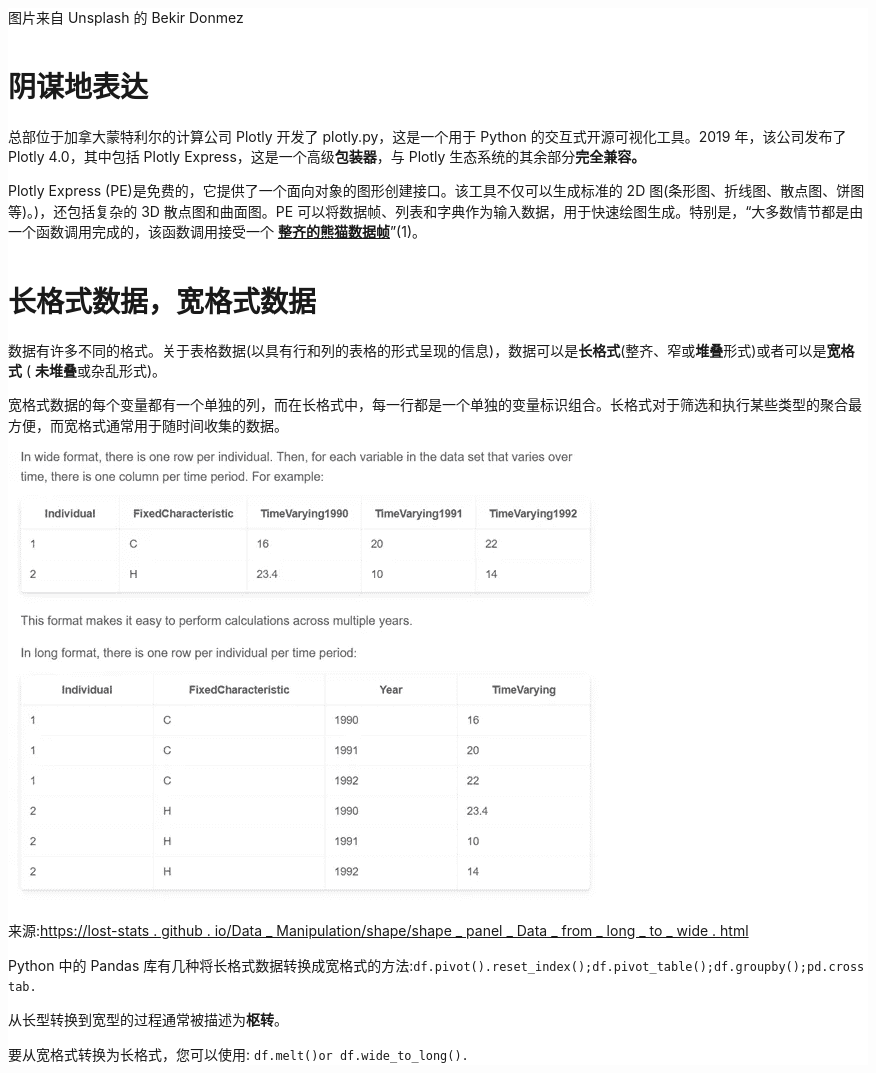 图片来自 Unsplash 的 Bekir Donmez

# **阴谋地表达**

总部位于加拿大蒙特利尔的计算公司 Plotly 开发了 plotly.py，这是一个用于 Python 的交互式开源可视化工具。2019 年，该公司发布了 Plotly 4.0，其中包括 Plotly Express，这是一个高级**包装器**，与 Plotly 生态系统的其余部分**完全兼容。**

Plotly Express (PE)是免费的，它提供了一个面向对象的图形创建接口。该工具不仅可以生成标准的 2D 图(条形图、折线图、散点图、饼图等)。)，还包括复杂的 3D 散点图和曲面图。PE 可以将数据帧、列表和字典作为输入数据，用于快速绘图生成。特别是，“大多数情节都是由一个函数调用完成的，该函数调用接受一个 [**整齐的熊猫数据帧**](http://www.jeannicholashould.com/tidy-data-in-python.html)”(1)。

# **长格式数据，宽格式数据**

数据有许多不同的格式。关于表格数据(以具有行和列的表格的形式呈现的信息)，数据可以是**长格式**(整齐、窄或**堆叠**形式)或者可以是**宽格式** ( **未堆叠**或杂乱形式)。

宽格式数据的每个变量都有一个单独的列，而在长格式中，每一行都是一个单独的变量标识组合。长格式对于筛选和执行某些类型的聚合最方便，而宽格式通常用于随时间收集的数据。

![](img/6d1f3fbf9edcb27d0219f224f9eaf72c.png)

来源:[https://lost-stats . github . io/Data _ Manipulation/shape/shape _ panel _ Data _ from _ long _ to _ wide . html](https://lost-stats.github.io/Data_Manipulation/Reshaping/reshape_panel_data_from_long_to_wide.html)

Python 中的 Pandas 库有几种将长格式数据转换成宽格式的方法:`df.pivot().reset_index();df.pivot_table();df.groupby();pd.crosstab.`

从长型转换到宽型的过程通常被描述为**枢转**。

要从宽格式转换为长格式，您可以使用: `df.melt()or df.wide_to_long().`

What to do -
Word for word, return the material above; the pictures stay out.

Result for this exercise -
 图片来自 Unsplash 的 Bekir Donmez

# **阴谋地表达**

总部位于加拿大蒙特利尔的计算公司 Plotly 开发了 plotly.py，这是一个用于 Python 的交互式开源可视化工具。2019 年，该公司发布了 Plotly 4.0，其中包括 Plotly Express，这是一个高级**包装器**，与 Plotly 生态系统的其余部分**完全兼容。**

Plotly Express (PE)是免费的，它提供了一个面向对象的图形创建接口。该工具不仅可以生成标准的 2D 图(条形图、折线图、散点图、饼图等)。)，还包括复杂的 3D 散点图和曲面图。PE 可以将数据帧、列表和字典作为输入数据，用于快速绘图生成。特别是，“大多数情节都是由一个函数调用完成的，该函数调用接受一个 [**整齐的熊猫数据帧**](http://www.jeannicholashould.com/tidy-data-in-python.html)”(1)。

# **长格式数据，宽格式数据**

数据有许多不同的格式。关于表格数据(以具有行和列的表格的形式呈现的信息)，数据可以是**长格式**(整齐、窄或**堆叠**形式)或者可以是**宽格式** ( **未堆叠**或杂乱形式)。

宽格式数据的每个变量都有一个单独的列，而在长格式中，每一行都是一个单独的变量标识组合。长格式对于筛选和执行某些类型的聚合最方便，而宽格式通常用于随时间收集的数据。

![](img/6d1f3fbf9edcb27d0219f224f9eaf72c.png)

来源:[https://lost-stats . github . io/Data _ Manipulation/shape/shape _ panel _ Data _ from _ long _ to _ wide . html](https://lost-stats.github.io/Data_Manipulation/Reshaping/reshape_panel_data_from_long_to_wide.html)

Python 中的 Pandas 库有几种将长格式数据转换成宽格式的方法:`df.pivot().reset_index();df.pivot_table();df.groupby();pd.crosstab.`

从长型转换到宽型的过程通常被描述为**枢转**。

要从宽格式转换为长格式，您可以使用: `df.melt()or df.wide_to_long().`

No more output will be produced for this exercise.